*Excerpted records*.
•••

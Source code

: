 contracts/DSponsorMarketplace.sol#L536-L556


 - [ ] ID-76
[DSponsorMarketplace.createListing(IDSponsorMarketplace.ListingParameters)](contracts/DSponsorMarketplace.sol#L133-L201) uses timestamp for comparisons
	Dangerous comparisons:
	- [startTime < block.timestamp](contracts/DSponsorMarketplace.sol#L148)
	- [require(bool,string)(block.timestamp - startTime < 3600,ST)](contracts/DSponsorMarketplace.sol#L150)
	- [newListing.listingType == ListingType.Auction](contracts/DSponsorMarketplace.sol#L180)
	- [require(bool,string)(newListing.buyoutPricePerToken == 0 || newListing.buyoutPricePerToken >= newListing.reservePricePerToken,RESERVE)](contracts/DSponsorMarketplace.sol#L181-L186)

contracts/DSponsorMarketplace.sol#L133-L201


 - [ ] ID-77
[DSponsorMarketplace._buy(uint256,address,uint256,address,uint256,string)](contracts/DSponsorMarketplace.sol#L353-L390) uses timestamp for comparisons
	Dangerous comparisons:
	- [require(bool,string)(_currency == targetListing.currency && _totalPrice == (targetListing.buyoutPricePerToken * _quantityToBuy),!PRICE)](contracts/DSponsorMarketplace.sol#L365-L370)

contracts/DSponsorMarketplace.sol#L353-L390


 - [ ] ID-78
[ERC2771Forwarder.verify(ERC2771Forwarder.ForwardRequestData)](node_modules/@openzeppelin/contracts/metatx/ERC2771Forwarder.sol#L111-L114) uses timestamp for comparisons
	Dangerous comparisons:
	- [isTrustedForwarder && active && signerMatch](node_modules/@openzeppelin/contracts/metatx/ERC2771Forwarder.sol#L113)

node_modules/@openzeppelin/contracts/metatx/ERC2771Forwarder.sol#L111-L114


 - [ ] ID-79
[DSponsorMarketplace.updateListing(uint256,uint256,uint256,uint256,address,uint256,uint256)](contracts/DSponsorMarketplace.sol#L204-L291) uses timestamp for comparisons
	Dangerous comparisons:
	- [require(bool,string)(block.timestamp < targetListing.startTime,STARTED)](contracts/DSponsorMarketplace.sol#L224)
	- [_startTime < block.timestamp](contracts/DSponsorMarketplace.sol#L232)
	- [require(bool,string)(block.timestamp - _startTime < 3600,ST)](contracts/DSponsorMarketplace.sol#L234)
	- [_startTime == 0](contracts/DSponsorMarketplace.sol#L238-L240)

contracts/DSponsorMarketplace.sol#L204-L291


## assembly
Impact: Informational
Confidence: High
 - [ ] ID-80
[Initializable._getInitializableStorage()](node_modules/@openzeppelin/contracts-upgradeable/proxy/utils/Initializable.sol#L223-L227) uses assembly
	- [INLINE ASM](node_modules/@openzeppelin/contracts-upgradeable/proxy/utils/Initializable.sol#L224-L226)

•••

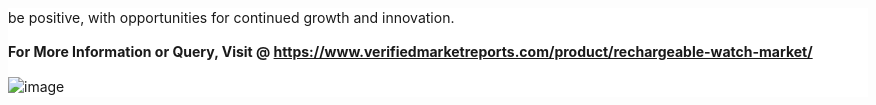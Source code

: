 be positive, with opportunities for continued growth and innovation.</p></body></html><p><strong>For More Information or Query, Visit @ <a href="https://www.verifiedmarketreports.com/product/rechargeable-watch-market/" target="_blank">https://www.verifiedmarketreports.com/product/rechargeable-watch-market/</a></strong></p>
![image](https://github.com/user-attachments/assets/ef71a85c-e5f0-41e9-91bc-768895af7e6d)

•••

*Exercise description*. What lines of the material contain "Initializable"? Show them.

*Response to the exercise*.
[Initializable._getInitializableStorage()](node_modules/@openzeppelin/contracts-upgradeable/proxy/utils/Initializable.sol#L223-L227) uses assembly
	- [INLINE ASM](node_modules/@openzeppelin/contracts-upgradeable/proxy/utils/Initializable.sol#L224-L226)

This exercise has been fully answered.